__WORK ORDER__: Find all the lines in the material below with the word "failure", and copy them.

------ STORED DATA ------

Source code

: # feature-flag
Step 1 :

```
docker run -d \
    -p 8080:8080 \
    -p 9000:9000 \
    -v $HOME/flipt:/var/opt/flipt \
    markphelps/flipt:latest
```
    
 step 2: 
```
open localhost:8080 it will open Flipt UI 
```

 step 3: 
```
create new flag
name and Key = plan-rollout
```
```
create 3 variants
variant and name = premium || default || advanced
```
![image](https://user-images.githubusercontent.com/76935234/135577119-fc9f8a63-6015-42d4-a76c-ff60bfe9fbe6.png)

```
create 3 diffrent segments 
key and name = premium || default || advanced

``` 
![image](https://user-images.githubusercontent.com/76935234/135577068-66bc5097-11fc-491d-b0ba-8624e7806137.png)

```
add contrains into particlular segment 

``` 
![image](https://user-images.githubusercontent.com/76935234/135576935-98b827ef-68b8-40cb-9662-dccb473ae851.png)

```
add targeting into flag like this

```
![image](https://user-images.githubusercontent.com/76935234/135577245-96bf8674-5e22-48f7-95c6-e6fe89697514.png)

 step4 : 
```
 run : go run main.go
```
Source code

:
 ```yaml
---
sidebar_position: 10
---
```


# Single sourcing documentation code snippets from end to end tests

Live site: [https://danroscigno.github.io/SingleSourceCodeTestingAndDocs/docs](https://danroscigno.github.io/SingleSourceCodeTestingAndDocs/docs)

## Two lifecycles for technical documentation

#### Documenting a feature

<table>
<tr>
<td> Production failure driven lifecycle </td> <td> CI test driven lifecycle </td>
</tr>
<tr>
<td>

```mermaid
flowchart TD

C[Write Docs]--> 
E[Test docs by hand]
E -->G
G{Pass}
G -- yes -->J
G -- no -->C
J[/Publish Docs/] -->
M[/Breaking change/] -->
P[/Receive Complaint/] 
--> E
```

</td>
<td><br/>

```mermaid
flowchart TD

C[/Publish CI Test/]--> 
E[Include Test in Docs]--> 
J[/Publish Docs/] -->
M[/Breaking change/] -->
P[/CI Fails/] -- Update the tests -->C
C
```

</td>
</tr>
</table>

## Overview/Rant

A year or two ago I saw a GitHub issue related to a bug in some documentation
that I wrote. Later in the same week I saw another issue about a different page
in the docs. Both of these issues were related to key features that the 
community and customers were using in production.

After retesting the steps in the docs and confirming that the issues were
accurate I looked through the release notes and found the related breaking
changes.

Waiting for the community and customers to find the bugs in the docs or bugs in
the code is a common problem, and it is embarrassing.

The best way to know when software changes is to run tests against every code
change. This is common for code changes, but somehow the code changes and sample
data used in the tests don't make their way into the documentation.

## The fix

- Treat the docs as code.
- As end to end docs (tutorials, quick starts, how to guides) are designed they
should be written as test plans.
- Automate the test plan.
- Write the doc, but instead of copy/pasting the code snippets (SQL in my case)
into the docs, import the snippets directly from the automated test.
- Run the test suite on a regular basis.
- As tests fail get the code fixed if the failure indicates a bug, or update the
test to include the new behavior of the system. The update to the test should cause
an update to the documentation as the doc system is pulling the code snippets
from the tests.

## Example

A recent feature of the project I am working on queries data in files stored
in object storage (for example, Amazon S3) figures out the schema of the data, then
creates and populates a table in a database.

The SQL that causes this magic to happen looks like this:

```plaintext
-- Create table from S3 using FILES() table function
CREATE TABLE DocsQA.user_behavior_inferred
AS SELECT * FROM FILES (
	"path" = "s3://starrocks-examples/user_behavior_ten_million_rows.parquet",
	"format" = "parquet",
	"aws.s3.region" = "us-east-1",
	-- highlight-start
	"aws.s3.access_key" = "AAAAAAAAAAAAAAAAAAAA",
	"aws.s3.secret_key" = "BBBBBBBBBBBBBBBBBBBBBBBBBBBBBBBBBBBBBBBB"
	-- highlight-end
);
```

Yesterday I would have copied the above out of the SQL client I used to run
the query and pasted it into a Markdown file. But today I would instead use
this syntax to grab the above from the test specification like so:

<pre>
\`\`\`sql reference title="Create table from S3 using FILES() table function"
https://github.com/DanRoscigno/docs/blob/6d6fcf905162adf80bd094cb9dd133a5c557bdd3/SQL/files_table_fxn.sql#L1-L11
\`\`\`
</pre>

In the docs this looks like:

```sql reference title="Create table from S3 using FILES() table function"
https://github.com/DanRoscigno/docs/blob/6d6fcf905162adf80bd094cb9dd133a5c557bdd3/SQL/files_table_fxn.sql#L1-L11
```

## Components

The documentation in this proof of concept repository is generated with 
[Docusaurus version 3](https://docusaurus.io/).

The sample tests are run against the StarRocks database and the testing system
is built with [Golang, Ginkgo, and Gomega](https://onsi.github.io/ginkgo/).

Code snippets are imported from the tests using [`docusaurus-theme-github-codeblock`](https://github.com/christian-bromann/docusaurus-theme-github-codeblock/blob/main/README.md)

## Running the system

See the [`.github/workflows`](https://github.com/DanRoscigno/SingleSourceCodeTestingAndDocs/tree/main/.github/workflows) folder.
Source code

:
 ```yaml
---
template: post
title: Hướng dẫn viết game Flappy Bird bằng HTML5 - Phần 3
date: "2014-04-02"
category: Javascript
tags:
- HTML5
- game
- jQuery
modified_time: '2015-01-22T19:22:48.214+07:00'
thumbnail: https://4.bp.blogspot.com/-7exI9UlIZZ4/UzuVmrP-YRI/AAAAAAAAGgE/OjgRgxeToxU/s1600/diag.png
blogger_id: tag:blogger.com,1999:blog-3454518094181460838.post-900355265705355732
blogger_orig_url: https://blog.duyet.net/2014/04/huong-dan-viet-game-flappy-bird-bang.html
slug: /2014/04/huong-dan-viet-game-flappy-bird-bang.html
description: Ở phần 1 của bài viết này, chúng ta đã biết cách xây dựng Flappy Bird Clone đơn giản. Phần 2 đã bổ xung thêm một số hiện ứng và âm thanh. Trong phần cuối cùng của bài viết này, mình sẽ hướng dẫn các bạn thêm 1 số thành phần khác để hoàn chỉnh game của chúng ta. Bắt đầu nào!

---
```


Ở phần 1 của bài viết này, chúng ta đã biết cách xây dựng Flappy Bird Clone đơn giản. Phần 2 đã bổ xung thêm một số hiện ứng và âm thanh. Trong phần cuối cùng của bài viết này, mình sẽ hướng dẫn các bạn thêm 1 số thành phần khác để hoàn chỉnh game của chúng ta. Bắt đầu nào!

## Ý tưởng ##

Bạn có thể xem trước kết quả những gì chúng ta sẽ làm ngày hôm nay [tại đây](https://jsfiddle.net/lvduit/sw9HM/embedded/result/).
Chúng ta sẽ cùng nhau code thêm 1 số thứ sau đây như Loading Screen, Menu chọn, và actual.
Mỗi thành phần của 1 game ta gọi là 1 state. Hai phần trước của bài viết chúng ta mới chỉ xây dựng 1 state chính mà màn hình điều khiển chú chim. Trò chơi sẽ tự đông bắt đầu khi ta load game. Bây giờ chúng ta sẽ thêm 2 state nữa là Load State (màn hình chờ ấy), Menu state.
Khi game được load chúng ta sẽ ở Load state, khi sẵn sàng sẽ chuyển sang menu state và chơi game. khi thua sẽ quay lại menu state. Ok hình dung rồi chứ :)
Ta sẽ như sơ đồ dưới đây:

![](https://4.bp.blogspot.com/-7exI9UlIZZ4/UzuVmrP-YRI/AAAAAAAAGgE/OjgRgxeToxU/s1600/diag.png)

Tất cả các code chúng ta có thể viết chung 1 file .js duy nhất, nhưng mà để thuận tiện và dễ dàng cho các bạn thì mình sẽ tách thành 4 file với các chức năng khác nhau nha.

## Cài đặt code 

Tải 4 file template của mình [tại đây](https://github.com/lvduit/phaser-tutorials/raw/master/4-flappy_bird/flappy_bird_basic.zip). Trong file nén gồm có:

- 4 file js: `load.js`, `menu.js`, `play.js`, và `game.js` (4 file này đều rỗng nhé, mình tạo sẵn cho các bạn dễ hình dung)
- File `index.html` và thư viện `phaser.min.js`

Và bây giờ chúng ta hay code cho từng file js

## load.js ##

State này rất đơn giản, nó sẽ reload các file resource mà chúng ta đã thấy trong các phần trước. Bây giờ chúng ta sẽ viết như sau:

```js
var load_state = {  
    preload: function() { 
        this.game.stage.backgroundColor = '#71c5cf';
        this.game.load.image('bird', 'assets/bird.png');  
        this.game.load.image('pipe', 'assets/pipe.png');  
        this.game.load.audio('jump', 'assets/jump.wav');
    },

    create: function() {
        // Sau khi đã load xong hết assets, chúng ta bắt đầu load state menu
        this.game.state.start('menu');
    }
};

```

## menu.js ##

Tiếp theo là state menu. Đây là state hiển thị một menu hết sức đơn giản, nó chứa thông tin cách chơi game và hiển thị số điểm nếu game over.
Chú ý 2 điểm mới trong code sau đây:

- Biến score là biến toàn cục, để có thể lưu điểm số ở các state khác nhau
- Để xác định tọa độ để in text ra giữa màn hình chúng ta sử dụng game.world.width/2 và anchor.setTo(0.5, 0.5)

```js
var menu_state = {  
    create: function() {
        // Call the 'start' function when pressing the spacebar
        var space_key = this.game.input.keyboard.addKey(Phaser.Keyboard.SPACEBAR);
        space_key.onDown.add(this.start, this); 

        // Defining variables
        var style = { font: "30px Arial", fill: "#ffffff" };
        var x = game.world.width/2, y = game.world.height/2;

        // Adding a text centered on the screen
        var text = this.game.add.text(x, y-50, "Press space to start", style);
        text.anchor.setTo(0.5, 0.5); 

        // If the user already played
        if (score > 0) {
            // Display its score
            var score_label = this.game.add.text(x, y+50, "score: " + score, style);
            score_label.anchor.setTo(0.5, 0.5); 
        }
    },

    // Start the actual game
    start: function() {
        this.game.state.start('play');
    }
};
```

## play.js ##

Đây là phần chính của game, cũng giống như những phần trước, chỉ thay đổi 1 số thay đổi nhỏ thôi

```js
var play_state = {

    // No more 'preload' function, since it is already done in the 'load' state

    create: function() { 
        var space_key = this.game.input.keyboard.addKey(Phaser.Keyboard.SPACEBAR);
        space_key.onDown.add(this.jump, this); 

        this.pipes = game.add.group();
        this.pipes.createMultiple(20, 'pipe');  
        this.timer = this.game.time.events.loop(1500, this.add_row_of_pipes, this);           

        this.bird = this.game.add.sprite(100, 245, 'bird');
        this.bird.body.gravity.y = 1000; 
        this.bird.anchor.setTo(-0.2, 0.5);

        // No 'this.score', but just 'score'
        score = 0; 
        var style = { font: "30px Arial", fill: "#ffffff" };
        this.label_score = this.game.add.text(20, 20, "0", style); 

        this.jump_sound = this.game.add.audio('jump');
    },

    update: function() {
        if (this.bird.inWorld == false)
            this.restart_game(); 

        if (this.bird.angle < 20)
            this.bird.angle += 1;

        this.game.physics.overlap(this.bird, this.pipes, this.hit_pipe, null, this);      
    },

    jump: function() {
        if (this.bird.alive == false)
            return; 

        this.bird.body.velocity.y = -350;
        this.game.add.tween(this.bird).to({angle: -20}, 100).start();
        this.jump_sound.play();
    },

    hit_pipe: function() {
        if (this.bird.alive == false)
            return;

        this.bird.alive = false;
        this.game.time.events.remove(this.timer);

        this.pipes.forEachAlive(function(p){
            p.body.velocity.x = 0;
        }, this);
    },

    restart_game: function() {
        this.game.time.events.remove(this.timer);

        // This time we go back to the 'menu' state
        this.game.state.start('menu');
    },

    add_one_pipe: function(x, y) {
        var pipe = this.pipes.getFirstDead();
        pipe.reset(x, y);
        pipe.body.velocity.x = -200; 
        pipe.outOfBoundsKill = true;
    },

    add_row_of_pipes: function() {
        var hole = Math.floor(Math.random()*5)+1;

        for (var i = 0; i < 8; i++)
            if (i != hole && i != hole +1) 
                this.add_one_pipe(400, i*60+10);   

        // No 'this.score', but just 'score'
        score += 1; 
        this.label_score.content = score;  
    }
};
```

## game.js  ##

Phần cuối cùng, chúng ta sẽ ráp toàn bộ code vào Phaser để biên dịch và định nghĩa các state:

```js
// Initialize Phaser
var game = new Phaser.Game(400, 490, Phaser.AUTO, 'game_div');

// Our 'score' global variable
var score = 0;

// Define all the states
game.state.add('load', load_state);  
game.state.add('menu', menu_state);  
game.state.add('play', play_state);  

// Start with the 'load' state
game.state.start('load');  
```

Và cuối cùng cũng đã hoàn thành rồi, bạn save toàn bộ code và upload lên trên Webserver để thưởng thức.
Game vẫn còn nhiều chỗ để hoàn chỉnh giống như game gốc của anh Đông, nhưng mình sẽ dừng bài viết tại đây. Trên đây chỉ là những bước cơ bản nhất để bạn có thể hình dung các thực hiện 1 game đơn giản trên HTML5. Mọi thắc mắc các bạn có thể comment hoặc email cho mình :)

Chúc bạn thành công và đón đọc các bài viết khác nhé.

------

__ANSWER BOX__:
<td> Production failure driven lifecycle </td> <td> CI test driven lifecycle </td>
- As tests fail get the code fixed if the failure indicates a bug, or update the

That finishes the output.